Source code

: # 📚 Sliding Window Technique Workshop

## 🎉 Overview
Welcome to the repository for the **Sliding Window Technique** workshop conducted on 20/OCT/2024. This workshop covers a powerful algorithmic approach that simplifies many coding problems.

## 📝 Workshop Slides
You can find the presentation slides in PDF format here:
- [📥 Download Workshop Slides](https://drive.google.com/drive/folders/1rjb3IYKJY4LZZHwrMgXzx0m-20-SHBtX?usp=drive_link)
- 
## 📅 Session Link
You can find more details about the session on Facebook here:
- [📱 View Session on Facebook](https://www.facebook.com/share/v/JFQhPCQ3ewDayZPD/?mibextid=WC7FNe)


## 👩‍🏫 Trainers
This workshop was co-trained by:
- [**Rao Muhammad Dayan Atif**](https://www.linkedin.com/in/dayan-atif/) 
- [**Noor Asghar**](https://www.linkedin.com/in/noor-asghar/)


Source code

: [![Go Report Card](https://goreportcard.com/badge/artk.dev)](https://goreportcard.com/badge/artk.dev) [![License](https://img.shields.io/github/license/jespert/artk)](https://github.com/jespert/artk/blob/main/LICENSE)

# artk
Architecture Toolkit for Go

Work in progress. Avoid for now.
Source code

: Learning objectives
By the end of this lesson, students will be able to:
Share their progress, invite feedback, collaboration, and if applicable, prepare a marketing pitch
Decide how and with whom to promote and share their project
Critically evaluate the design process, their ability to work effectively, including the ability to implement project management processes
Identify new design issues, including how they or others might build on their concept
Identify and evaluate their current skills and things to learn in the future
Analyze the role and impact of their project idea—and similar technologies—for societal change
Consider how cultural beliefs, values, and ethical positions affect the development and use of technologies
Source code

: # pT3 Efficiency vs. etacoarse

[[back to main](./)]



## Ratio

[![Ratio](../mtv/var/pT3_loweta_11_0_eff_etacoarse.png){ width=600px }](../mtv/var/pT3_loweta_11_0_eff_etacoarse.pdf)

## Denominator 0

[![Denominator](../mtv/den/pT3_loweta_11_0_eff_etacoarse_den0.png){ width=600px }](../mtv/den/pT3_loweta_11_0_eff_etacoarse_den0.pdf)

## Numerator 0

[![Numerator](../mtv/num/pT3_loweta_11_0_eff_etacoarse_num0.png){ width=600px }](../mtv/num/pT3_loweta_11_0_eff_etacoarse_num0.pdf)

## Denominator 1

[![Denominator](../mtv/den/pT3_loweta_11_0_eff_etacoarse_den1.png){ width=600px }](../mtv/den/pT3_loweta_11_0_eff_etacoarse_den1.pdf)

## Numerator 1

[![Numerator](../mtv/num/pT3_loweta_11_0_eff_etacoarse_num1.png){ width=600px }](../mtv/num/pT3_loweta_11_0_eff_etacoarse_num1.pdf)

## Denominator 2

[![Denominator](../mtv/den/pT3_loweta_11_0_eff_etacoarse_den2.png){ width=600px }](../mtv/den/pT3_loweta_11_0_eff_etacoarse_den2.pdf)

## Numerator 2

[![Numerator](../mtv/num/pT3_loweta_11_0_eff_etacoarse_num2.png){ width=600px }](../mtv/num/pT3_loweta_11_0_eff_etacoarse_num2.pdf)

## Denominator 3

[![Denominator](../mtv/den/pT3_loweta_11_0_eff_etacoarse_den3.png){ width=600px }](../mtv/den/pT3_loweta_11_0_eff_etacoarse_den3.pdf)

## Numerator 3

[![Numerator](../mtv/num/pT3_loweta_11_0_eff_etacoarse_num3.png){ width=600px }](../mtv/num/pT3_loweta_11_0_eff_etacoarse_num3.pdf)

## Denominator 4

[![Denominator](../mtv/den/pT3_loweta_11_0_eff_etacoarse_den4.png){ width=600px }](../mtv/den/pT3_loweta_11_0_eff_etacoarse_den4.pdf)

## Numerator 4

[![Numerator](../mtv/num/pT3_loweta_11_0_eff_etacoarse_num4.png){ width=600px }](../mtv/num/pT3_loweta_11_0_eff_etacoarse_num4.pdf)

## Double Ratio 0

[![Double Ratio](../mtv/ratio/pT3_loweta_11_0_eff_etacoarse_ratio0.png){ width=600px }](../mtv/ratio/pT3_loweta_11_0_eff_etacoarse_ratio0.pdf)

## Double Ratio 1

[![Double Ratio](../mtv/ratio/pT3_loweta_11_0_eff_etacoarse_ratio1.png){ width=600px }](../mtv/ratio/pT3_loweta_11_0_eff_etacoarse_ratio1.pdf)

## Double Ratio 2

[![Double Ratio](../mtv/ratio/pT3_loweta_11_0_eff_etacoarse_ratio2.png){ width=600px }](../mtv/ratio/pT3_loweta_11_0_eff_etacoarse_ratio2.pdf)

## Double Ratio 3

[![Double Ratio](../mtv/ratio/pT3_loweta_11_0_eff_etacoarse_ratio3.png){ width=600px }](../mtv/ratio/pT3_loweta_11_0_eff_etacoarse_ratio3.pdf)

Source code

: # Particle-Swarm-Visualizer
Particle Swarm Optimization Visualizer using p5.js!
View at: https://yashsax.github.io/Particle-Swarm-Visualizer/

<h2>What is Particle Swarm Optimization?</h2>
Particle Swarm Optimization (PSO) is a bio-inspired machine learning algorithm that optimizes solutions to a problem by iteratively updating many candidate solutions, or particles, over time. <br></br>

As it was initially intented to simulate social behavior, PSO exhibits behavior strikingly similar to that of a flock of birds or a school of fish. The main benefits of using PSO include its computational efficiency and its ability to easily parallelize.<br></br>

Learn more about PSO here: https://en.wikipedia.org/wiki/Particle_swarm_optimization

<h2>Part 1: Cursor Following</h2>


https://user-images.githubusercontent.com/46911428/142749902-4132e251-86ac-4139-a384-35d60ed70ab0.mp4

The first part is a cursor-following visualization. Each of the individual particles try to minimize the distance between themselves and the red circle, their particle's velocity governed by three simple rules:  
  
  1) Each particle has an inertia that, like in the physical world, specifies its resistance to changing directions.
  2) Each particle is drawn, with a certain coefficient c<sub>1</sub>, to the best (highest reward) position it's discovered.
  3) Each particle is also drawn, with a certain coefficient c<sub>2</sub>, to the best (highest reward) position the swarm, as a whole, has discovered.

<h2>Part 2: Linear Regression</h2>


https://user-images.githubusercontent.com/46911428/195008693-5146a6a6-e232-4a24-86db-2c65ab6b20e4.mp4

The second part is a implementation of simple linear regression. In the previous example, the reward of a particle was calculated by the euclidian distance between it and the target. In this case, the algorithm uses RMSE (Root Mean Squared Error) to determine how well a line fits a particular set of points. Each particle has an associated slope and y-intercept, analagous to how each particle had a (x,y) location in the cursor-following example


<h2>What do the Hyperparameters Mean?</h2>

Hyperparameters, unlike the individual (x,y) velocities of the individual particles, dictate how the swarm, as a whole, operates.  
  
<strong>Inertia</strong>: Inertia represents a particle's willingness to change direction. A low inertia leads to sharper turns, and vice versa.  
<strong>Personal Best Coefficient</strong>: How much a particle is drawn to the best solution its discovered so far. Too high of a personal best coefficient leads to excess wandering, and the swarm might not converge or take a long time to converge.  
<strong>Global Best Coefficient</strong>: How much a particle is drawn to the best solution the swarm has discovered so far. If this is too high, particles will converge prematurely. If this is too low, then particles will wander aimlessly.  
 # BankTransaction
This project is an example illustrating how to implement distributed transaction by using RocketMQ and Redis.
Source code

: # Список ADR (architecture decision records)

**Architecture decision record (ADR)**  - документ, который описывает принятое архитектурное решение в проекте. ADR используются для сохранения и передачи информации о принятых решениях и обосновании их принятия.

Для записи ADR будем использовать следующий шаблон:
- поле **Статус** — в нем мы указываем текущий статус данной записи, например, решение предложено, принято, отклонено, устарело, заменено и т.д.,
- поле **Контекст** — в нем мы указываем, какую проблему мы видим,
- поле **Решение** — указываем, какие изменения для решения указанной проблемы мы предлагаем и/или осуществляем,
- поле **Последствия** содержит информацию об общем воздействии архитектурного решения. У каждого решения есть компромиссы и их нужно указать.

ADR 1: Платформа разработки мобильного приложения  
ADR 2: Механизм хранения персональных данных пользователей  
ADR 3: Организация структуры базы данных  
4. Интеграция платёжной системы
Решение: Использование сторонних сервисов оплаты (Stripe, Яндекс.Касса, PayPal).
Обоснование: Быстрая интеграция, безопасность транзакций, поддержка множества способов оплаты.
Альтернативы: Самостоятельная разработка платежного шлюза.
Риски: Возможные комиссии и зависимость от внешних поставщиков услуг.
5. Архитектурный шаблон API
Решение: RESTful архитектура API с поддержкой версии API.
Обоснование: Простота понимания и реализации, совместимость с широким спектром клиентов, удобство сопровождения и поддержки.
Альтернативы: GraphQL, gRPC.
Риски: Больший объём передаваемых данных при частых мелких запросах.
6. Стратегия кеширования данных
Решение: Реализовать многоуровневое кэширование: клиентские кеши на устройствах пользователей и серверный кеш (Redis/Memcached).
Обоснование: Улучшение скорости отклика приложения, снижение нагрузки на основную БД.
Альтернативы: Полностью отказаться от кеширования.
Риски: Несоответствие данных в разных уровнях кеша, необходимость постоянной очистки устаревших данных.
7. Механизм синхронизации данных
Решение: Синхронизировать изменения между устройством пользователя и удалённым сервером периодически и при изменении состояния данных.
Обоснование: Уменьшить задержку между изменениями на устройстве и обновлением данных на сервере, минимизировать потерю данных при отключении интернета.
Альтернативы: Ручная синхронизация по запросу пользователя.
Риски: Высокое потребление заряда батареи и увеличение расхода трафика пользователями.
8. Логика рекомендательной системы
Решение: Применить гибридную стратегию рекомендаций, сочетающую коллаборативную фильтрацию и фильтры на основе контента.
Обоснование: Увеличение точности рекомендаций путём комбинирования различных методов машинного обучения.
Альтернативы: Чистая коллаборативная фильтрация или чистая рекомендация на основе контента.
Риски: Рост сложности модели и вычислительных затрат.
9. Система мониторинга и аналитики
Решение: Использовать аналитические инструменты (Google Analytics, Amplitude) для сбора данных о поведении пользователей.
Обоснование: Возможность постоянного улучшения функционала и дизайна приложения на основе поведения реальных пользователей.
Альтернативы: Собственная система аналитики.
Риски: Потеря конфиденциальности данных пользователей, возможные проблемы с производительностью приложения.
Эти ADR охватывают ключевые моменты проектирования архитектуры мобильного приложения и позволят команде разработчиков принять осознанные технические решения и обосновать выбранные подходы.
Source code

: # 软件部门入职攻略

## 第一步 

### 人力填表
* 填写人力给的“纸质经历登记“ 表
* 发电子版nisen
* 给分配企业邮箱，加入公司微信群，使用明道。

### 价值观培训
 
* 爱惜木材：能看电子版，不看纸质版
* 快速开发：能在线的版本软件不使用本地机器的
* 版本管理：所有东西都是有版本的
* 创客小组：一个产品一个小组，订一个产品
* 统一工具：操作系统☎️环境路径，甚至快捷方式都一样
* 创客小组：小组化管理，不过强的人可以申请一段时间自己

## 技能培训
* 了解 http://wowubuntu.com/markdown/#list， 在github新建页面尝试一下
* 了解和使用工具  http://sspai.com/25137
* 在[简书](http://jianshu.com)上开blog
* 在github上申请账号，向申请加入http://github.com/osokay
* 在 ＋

What the task asks
When you reach the line holding "- поле **Контекст**" in the records above, begin reproducing exactly, stop after the line holding "ADR 1: Платформа", and output nothing else.

Written solution
- поле **Контекст** — в нем мы указываем, какую проблему мы видим,
- поле **Решение** — указываем, какие изменения для решения указанной проблемы мы предлагаем и/или осуществляем,
- поле **Последствия** содержит информацию об общем воздействии архитектурного решения. У каждого решения есть компромиссы и их нужно указать.

ADR 1: Платформа разработки мобильного приложения  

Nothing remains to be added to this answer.